(Entries shown begins)

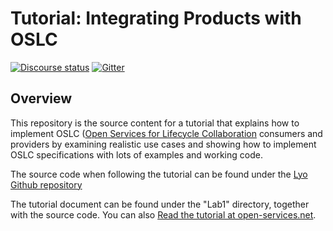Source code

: Tutorial: Integrating Products with OSLC
========================================

[![Discourse status](https://img.shields.io/discourse/https/meta.discourse.org/status.svg)](https://forum.open-services.net/)
[![Gitter](https://img.shields.io/gitter/room/nwjs/nw.js.svg)](https://gitter.im/OSLC/chat)

## Overview

This repository is the source content for a tutorial that explains how to implement OSLC ([Open Services for Lifecycle Collaboration](http://open-services.net) consumers and providers by examining realistic use cases and showing how to implement OSLC specifications with lots of examples and working code. 

The source code when following the tutorial can be found under the [Lyo Github repository](https://github.com/eclipse/lyo.docs/tree/master/lyo-rest-workshop)

The tutorial document can be found under the "Lab1" directory, together with the source code. 
You can also [Read the tutorial at open-services.net](http://archive.open-services.net/resources/tutorials/integrating-products-with-oslc/).
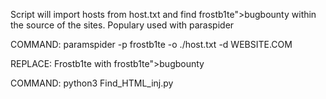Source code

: Script will import hosts from host.txt and find frostb1te">bugbounty within the source of the sites. Populary used with paraspider

COMMAND:  paramspider -p frostb1te -o ./host.txt -d WEBSITE.COM

REPLACE: Frostb1te with frostb1te">bugbounty

COMMAND: python3 Find_HTML_inj.py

(Entries shown ends)

How to complete this task> Return, from the data, each line that has the word "services" in it.

Worked solution>
[![Discourse status](https://img.shields.io/discourse/https/meta.discourse.org/status.svg)](https://forum.open-services.net/)
This repository is the source content for a tutorial that explains how to implement OSLC ([Open Services for Lifecycle Collaboration](http://open-services.net) consumers and providers by examining realistic use cases and showing how to implement OSLC specifications with lots of examples and working code. 
You can also [Read the tutorial at open-services.net](http://archive.open-services.net/resources/tutorials/integrating-products-with-oslc/).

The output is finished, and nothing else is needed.